One evening, she told my friend that if they ever have kids, they would not have just one. She realized she does not want her kid to experience what she is doing alone.

Before having kids myself, I was (quite) firmly in the “one and done” category. In a world where time and money are scarce resources, I thought concentrating everything on your only child would put him/her in the best position in life. I have a brother, so I did not experience what it means to be a single child, and I did not bother asking any of my friends that have no siblings how it was their experience. I was convinced my idea was the right one. Plus my parents are fine and alive and independent, naively I thought it was ok for me to go live here and there, far from them, because… so far so good.

As usual, it was my wise wife that put me on the right track. One day she told me something along the line of “the first kid is for you, the second one is for them”. She did not want our daughter to be alone at any point in her life and even an avid fan of Friends like me knew what she meant.

But let’s maybe put aside my silly try to pull a Morgan Housel because now I am not sure how to transition.

Josh Brown once said that it is useless to chase clients in the financial advisory business; clients will come when they are ready. You need a life event, selling a business, an uncle that leaves you a big inheritance, your employer stock that goes 100x and so your stock options, for you to realize you need help.

But ‘normal’ blokes have as well life-defining events that trigger the same questions: a progressive career, kids, or simply wanting to buy a house. None of my pre-university friends showed any interest in money, other than how to spend it, growing up. My brother had more concrete plans of rejuvenating and joining the Communist party than entering a bank branch to open an account. My interest in trading was seen at best as neutral, often as something dirty that only people who want to take advantage of others would do.

Flash forward a couple of decades and then questions started to drip in: is XYZ a good Robo-advisor? What is this Bitcoin thing? How can I buy a fund? It was like they started to pay attention, for reasons that were not disclosed to me at first, looked for some information and got thrown into a maelstrom that was impossible to navigate by themselves. Some tried and got burned. It was time to sit with a familiar face.

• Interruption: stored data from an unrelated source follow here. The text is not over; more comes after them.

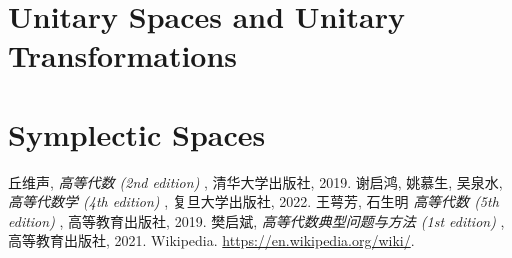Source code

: \documentclass[11pt]{../../TexTemplate/elegantbook} %
\begin{document}
\begin{lemma}
    
\end{lemma}

\section{Unitary Spaces and Unitary Transformations}

\section{Symplectic Spaces}

\begin{thebibliography}{99} 
 丘维声, \emph{ 高等代数 (2nd edition) }, 清华大学出版社, 2019. 
 谢启鸿, 姚慕生, 吴泉水, \emph{ 高等代数学 (4th edition) }, 复旦大学出版社, 2022.
 王萼芳, 石生明 \emph{ 高等代数 (5th edition) }, 高等教育出版社, 2019.
 樊启斌, \emph{ 高等代数典型问题与方法 (1st edition) }, 高等教育出版社, 2021.
 Wikipedia. \url{https://en.wikipedia.org/wiki/}.
\end{thebibliography}
\end{document}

By the time we grew up, online banking was already a thing. Friends that came to me with their questions could not go to their bank branch investment expert (not sure what the correct job title is now) because they have never been to one; they were doing all their banking with internet and ATMs. Either their father had no experience with investing, either they had a bad relationship, or both. I was the most convenient option, delivering an above-threshold mix of trust and knowledge.

Then it was my wife’s family (she has 5 siblings), friends’ and colleagues’ turn. I was not anymore the boyfriend/husband with a boring job that was reading ultra boring books (again, for sake of context, my wife is 11 years younger than me). Well, I still am but they are a bit more sympathetic to my interests.

Ultimately, it was blog readers and the occasional fellow parent at my daughter’s nursery. This makes sense since in the last two years I spent more time with them, the parents not the readers, than with my family and friends combined. I did not move to London with the idea of spending the majority of my free time on the island but facing lockdowns and travel restrictions you can only adapt…and get closer to others living the same misery.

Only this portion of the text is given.